Topmanager sind konservativ, Karrierebremse Homosexualität, Stop-Schild [Quelle: sxc.hu/ Autor: wax115]

Topmanager sind konservativ, Karrierebremse Homosexualität, Stop-Schild [Quelle: sxc.hu/ Autor: wax115]

Für schwule Manager ist der Aufstieg in die Chefetage oft verbaut, nur wenige outen sich. Selbst Diversity Management hilft gegen Vorurteile kaum.

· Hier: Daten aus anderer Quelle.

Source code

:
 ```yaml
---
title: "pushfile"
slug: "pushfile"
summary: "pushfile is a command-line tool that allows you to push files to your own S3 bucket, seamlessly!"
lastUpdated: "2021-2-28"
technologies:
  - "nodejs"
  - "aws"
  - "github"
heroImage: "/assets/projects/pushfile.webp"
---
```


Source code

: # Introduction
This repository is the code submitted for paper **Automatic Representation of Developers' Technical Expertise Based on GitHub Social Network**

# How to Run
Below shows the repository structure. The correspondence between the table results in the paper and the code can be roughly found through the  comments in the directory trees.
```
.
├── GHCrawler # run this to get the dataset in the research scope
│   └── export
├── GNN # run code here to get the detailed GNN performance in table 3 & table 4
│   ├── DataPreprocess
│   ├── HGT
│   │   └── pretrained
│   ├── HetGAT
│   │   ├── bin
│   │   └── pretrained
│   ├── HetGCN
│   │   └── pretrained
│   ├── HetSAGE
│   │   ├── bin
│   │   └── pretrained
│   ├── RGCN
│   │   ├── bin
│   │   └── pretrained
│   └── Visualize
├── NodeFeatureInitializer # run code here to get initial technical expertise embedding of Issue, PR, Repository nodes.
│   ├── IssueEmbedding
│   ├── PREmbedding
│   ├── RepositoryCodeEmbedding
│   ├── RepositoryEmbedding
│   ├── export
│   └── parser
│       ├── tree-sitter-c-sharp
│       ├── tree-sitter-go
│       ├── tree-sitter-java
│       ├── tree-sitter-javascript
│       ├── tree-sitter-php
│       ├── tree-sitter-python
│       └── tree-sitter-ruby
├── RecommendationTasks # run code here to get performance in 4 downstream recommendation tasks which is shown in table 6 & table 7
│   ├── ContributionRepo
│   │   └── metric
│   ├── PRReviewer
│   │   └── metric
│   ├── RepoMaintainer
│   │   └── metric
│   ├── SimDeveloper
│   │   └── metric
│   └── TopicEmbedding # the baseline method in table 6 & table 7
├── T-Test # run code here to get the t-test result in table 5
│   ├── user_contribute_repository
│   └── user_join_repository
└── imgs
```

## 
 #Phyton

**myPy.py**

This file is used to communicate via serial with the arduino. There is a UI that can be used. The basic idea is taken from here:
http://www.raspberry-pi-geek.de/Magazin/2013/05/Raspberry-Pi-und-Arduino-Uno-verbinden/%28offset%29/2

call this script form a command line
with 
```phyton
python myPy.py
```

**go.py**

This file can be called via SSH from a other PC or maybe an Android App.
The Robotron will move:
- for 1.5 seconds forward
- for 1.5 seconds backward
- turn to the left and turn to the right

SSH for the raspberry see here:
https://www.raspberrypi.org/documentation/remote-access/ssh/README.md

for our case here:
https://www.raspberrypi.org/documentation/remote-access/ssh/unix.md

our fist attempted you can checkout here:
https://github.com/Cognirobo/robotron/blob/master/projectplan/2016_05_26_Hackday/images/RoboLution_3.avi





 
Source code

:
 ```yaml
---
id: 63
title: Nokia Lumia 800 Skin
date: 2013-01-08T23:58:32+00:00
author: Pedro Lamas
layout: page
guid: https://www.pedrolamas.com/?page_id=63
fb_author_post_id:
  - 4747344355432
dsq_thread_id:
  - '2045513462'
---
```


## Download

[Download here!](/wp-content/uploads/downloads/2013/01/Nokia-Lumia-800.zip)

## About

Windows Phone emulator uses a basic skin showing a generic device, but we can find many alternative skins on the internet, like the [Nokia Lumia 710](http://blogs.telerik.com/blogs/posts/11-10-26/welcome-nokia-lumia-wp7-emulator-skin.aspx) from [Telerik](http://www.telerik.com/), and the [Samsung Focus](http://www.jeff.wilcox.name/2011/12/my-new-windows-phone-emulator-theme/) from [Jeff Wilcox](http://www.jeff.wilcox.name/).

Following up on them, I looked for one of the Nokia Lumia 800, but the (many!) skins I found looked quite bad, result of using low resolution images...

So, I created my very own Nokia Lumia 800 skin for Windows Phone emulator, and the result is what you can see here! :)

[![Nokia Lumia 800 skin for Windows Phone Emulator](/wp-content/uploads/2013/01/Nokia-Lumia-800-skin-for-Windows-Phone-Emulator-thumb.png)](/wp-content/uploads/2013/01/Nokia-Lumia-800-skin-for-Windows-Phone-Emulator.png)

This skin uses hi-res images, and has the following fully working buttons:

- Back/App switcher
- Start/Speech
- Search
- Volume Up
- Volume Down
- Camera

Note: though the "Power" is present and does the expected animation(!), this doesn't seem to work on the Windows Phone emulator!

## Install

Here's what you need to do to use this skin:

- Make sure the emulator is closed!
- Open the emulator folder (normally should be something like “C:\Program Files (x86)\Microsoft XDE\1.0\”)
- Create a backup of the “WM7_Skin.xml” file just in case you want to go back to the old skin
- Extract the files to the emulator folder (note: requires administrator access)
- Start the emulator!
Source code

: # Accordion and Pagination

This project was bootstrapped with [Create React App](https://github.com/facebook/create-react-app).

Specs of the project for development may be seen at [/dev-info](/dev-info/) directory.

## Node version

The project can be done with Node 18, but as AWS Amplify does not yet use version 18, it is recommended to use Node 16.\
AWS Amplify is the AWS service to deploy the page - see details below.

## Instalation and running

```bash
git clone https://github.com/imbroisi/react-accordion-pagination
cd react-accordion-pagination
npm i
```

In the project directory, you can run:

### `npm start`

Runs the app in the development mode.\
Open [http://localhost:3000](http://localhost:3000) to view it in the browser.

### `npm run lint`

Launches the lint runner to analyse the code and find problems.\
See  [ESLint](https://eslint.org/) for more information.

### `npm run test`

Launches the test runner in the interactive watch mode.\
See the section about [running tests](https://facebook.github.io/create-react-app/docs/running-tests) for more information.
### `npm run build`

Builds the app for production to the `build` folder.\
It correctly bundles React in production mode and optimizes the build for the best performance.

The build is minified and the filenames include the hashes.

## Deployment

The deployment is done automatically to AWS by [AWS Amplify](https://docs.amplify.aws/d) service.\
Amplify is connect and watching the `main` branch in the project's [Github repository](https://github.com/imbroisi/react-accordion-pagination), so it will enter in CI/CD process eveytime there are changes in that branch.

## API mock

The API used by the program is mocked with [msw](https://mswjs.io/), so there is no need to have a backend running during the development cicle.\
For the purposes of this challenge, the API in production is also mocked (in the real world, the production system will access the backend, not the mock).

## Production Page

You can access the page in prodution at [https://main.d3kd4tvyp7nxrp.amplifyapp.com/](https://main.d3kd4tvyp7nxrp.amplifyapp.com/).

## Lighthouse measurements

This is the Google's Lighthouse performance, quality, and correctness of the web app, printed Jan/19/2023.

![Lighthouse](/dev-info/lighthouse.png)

 Ulrich Köstlin hat es getan. Damit ist er eine große Ausnahme unter den führenden Managern in Deutschland. Der Vorstand des Pharmakonzerns Bayer Schering hat sich als homosexuell geoutet: "Ich wollte mit meiner eigenen Lebensentscheidung offen und transparent umgehen, auch im Interesse meines Partners. Und ich wollte deutlich machen, dass diese Entscheidung nichts mit dem Unternehmen und meiner Arbeit zu tun hat. Gleichzeitig wollte ich so Spekulationen vorbeugen."

Mit seiner selbstbewusst-offenen Einstellung ist Köstlin ziemlich allein in der deutschen Wirtschaft. Zu nennen ist noch der Finanzinvestor Harald Christ. Aber sonst? Fehlanzeige. Dabei müsste ein gutes Dutzend aller Dax-Vorstände schwul sein. Mindestens. Denn laut Statistik sind zwischen sieben und zehn Prozent der Bevölkerung homosexuell. In den Chefetagen deutscher Unternehmen aber macht die Statistik eine Ausnahme: Im Dax-Herrenclub mit seinen 183 Männern - dazu gesellen sich nur zwei Damen - gibt es offiziell keinen einzigen Schwulen. Während führende Politiker wie Außenminister Guido Westerwelle oder Berlins Regierender Bürgermeister Klaus Wowereit sich mittlerweile wie selbstverständlich mit ihren Lebensgefährten zeigen, ist Homosexualität noch immer eine der größten Hürden für Manager auf dem Weg in die Chefetagen der Unternehmen. Die vorgelebten Werte sind heterosexuell und konservativ. Wer nach ganz oben will, der outet sich besser nicht. Der Schaden für die eigene Karriere könnte irreparabel sein.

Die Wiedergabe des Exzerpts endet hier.